Note to Readers:

Like any travel, journeying inward provides unexpected pleasures in about equal measure with painful discoveries. Writing has always been my way of expressing my inner self and securing a place for important experiences in my memory. This blog will include some antiques worth re-considering, some pieces written intially for only one reader and new reflections on my world as it continues to unfold.

Monday, August 15, 2011

Reaction to Success is Wrong



I still don’t get it. I do not understand the meanness and spite with which some people operate in their everyday lives and work. I’m still surprised when greed, jealousy, and the need for control motivate actions, especially in
people who have outwardly devoted their lives to helping others. I keep forgetting that baser emotions are not exclusive to the profit-driven world ofcommerce, but can exist everywhere.

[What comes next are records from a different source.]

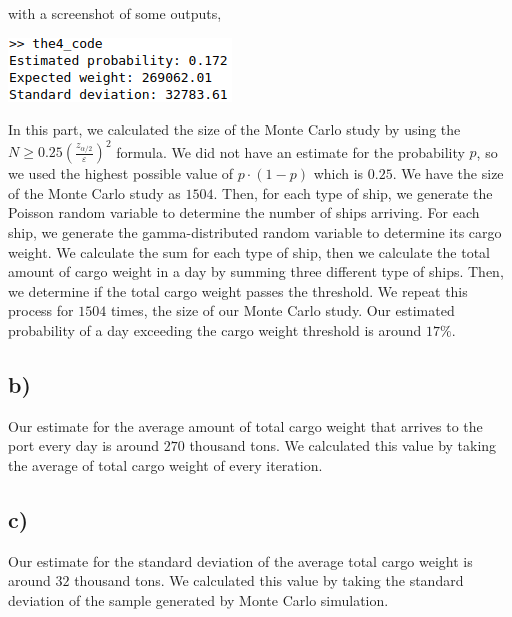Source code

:\documentclass[12pt]{article}
\begin{document}
\noindent
with a screenshot of some outputs,

\begin{center}
  \includegraphics[scale = 1]{the4_output.png}
\end{center}

In this part, we calculated the size of the Monte Carlo study by using the $N
\geq 0.25(\frac{z_{\alpha/2}}{\varepsilon})^2$ formula. We did not have an
estimate for the probability $p$, so we used the highest possible value of
$p\cdot(1-p)$ which is $0.25$. We have the size of the Monte Carlo study as
$1504$. Then, for each type of ship, we generate the Poisson random variable to
determine the number of ships arriving. For each ship, we generate the
gamma-distributed random variable to determine its cargo weight. We calculate
the sum for each type of ship, then we calculate the total amount of cargo
weight in a day by summing three different type of ships. Then, we determine if
the total cargo weight passes the threshold. We repeat this process for $1504$
times, the size of our Monte Carlo study. Our estimated probability of a day
exceeding the cargo weight threshold is around $17\%$.

\subsection*{b)}

Our estimate for the average amount of total cargo weight that arrives to the
port every day is around $270$ thousand tons. We calculated this value by taking
the average of total cargo weight of every iteration.

\subsection*{c)}

Our estimate for the standard deviation of the average total cargo weight is
around $32$ thousand tons. We calculated this value by taking the standard
deviation of the sample generated by Monte Carlo simulation.
\end{document}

Bureaucratic bumbling and ineptitude I have come to expect, but vicious personal action against someone whose personal integrity has never been questioned, still sets off skyrockets in my brain. Sometimes I need to talk with Terry, my husband, and get perspective, when all I feel is a throbbing need to tear someone’s throat out for hurting a person I care for.

However, even when I feel anger driving my own thoughts, I don’t usually want to act on that feeling. While revenge fantasies are definitely at the front of my brain at times like these, I think long and hard about my responses before taking action. Like my husband, Terry, I agree that acting in anger diminishes me and often only closes doors that I might want open in the future. The need for retribution only springs from those baser emotions, a foul harvest, indeed. A rabbit hole down which I don't want to travel.

I used to teach my students that the only thing in the world you can really control is your own reaction to things, to others, to words. It’s never easy to take the high road when others so obviously wrong you. It does, however, usually pay off in ways we can only dimly see as we gaze down the road. At the very least it keeps my blood pressure from causing physical havoc, and forces me to count the many blessings of the life I do have—all of which, both people and a few things, have been carefully gathered over decades of careful living. And as for those whose acts have caused, and will continue to cause such pain and anxiety—there’s a part of me that knows the idea of karma is rooted in millennia of experience. What goes around will very likely come around for them. And if it doesn’t, they are too small in spirit to waste time worrying about.

Those of us injured by them will have long since moved on. “Way will open,” as my Quaker friends used to say.